16 I loathe it; I would not live always: let me alone; for my days are vanity.
I am wasted away, Not, to times age-abiding, can I live, Let me alone, for, a breath, are my days.
17 What is man, that you should magnify him? and that you should set your heart upon him?
What is a mortal, that thou shouldst nurture him? Or that thou shouldst fix upon him thy mind?
18 And that you should visit him every morning, and try him every moment?
That thou shouldst inspect him morning by morning, moment by moment, shouldst test him?
19 How long will you not depart from me, nor let me alone till I swallow down my spittle?
How long wilt thou not look away from me?
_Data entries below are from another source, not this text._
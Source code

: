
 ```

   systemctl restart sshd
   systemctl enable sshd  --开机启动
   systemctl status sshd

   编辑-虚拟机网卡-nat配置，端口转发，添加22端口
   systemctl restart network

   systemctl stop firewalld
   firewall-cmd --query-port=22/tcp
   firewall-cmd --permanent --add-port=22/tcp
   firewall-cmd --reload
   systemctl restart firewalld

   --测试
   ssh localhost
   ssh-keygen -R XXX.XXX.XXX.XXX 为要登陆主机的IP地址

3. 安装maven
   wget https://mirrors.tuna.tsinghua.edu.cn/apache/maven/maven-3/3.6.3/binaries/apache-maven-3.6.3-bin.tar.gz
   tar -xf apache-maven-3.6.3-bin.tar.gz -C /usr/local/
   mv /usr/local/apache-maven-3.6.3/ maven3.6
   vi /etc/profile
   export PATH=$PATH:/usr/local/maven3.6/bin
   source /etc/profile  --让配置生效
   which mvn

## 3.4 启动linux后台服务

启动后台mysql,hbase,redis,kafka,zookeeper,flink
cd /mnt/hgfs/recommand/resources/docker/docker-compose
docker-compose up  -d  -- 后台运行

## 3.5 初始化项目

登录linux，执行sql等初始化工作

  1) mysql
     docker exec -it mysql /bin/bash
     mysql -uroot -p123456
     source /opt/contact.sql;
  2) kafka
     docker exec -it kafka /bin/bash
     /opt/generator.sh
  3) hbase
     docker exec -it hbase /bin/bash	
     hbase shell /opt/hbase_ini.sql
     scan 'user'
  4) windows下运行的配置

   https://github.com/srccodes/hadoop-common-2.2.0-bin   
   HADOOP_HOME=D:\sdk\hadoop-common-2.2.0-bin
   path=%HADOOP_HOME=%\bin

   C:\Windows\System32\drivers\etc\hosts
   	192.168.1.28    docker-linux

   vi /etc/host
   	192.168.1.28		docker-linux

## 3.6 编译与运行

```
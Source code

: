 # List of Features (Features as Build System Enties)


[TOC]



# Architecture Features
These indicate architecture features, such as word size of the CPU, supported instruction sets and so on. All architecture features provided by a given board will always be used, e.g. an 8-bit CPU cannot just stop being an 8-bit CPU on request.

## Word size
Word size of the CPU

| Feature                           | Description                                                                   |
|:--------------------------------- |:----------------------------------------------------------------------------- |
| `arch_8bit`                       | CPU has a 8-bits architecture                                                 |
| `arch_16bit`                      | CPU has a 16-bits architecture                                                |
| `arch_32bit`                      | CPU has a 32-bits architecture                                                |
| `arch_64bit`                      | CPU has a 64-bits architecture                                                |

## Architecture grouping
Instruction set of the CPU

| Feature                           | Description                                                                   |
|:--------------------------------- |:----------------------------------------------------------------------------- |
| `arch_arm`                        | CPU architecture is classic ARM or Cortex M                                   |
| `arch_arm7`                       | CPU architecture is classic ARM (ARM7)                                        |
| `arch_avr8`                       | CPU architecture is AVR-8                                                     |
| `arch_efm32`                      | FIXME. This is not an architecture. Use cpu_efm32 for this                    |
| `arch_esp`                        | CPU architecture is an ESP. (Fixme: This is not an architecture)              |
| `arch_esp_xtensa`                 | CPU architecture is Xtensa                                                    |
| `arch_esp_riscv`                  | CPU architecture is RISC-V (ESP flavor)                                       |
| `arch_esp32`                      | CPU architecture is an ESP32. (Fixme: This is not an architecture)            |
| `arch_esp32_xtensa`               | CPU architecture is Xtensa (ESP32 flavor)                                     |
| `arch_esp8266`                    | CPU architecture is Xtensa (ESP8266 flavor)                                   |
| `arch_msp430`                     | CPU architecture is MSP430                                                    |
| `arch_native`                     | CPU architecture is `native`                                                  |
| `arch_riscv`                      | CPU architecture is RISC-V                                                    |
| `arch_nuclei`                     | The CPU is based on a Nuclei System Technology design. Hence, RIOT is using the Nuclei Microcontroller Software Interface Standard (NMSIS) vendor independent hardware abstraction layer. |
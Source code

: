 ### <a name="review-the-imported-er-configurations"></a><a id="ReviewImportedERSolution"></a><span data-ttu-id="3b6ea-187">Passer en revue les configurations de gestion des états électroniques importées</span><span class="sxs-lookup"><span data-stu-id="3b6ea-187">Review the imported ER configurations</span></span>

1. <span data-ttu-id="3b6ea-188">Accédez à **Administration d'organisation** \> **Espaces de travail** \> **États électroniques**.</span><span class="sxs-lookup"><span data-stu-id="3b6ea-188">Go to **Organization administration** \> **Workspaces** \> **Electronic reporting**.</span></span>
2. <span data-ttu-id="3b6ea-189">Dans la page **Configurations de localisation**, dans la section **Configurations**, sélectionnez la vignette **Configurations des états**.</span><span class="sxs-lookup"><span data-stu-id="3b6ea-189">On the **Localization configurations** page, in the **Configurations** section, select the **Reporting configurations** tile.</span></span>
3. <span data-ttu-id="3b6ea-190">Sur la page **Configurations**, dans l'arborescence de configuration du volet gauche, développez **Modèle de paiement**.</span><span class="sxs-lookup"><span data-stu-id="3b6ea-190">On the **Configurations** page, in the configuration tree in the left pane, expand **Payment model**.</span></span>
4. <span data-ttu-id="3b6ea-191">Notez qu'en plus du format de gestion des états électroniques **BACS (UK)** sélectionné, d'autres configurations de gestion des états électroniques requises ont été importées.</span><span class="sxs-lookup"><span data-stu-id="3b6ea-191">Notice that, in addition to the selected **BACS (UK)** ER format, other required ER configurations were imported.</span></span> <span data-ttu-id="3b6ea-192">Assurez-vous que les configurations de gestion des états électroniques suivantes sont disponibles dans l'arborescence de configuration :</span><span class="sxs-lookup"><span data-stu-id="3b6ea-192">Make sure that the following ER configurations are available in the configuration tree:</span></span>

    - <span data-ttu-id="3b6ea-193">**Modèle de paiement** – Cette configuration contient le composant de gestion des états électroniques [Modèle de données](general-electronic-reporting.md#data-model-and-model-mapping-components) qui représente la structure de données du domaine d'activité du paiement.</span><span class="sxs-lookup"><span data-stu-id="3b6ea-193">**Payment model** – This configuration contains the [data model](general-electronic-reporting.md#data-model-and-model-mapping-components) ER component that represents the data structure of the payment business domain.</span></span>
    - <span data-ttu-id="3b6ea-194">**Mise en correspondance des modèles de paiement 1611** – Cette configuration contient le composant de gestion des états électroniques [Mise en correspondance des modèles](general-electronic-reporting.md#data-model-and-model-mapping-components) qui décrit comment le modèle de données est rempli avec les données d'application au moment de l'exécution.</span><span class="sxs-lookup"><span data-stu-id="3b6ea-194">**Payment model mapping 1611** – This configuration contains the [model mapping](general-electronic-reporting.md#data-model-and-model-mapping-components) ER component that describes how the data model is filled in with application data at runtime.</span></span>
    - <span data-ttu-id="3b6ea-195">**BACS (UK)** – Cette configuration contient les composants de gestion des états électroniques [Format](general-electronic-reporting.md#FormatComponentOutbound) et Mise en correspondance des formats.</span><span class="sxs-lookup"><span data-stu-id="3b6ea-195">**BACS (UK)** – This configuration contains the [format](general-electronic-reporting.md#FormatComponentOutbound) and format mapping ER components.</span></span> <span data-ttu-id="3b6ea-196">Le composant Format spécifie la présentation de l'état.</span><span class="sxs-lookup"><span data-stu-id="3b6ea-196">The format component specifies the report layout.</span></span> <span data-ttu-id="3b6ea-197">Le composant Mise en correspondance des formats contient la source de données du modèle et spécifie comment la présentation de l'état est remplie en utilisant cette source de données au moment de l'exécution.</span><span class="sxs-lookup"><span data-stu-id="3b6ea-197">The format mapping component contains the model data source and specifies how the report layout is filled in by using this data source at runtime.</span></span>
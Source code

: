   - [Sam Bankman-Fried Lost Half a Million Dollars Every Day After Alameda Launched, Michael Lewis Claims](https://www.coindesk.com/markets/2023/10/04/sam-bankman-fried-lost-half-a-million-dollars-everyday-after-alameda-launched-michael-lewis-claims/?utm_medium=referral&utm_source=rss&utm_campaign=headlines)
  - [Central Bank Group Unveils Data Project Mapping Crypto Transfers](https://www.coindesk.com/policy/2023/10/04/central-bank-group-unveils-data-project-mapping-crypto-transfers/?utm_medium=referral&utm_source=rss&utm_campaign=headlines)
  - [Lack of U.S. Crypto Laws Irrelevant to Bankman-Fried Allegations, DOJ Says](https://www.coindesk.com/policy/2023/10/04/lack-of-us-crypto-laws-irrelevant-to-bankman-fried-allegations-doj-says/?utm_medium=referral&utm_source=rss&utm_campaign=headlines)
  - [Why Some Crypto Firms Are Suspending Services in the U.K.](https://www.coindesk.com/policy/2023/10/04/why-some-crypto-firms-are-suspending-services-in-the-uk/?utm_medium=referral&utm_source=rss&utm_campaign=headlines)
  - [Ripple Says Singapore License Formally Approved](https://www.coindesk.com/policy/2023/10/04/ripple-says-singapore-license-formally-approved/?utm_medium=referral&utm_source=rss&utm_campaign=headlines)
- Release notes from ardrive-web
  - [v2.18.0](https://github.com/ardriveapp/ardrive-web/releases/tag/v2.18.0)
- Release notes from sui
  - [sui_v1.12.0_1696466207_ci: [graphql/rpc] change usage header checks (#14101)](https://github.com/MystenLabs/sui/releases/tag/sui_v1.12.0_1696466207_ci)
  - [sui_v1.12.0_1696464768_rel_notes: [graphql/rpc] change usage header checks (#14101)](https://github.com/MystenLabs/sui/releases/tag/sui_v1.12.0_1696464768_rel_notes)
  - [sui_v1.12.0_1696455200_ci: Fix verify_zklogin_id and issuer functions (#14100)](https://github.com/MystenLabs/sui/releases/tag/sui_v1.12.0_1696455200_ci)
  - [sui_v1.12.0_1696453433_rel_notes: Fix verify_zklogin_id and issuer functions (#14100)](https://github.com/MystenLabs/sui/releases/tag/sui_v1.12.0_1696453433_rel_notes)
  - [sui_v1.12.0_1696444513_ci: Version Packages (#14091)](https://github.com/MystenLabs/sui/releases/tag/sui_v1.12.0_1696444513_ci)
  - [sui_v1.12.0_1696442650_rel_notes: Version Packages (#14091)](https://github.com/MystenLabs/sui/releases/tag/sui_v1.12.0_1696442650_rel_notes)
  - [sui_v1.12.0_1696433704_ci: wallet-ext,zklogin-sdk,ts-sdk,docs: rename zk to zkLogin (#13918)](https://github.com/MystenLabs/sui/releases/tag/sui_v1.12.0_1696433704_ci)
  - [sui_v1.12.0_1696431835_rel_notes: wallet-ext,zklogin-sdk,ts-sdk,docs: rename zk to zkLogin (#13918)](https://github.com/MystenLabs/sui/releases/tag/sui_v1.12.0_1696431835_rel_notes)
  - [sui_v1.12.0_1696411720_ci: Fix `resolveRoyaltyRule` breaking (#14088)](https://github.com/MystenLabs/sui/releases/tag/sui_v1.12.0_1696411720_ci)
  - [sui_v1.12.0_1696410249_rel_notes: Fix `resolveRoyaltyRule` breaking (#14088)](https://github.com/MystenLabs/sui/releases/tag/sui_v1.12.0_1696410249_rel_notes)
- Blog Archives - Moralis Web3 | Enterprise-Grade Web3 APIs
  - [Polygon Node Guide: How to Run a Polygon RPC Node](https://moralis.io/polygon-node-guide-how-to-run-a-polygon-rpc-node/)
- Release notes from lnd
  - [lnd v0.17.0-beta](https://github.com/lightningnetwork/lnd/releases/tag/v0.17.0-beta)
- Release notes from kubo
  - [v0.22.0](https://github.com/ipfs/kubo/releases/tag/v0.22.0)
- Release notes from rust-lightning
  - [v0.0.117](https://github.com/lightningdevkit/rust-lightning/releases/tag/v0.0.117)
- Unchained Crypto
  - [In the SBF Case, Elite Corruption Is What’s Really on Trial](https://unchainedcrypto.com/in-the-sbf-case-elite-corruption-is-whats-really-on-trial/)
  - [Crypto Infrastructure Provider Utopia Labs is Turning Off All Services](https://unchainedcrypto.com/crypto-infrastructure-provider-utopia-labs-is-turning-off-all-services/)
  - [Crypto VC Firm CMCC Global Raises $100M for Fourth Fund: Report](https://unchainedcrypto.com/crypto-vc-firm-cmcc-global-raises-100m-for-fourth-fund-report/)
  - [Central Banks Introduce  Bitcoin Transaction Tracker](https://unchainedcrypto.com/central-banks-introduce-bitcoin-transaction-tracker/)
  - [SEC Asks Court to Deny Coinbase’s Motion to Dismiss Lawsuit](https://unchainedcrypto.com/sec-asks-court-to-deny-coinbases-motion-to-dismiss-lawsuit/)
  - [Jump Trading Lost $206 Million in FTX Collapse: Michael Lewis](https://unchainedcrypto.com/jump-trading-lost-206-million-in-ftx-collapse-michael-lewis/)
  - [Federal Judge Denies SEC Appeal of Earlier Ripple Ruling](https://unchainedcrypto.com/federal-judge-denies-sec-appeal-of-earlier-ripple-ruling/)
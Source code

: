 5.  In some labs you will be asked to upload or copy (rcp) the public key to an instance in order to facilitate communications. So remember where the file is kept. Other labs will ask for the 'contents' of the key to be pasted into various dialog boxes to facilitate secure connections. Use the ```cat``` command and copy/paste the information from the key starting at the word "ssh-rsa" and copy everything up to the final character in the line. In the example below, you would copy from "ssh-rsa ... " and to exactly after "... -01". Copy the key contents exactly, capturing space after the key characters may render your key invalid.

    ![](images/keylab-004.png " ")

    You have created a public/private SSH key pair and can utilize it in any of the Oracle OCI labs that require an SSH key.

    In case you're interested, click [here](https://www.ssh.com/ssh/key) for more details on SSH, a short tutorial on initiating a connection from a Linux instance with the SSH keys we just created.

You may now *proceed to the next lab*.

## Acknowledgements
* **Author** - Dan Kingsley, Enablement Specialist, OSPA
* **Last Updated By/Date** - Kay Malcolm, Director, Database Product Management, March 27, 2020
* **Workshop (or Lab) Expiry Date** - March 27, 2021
Wilt thou not let me alone, till I can swallow my spittle?
20 I have sinned; what shall I do unto you, O you preserver of men? why have you set me as a mark against you, so that I am a burden to myself?
I have sinned, What can I do for thee, thou watcher of men? Wherefore hast thou set me as thine object of attack, or have I become, unto thee, a burden?
21 And why do you not pardon my transgression, and take away my iniquity? for now shall I sleep in the dust; and you shall seek me in the morning, but I shall not be.
And why wilt thou not remove my transgression, and take away mine iniquity? For, now, in the dust, should I lie down, and thou shouldst seek me diligently, and I should not be.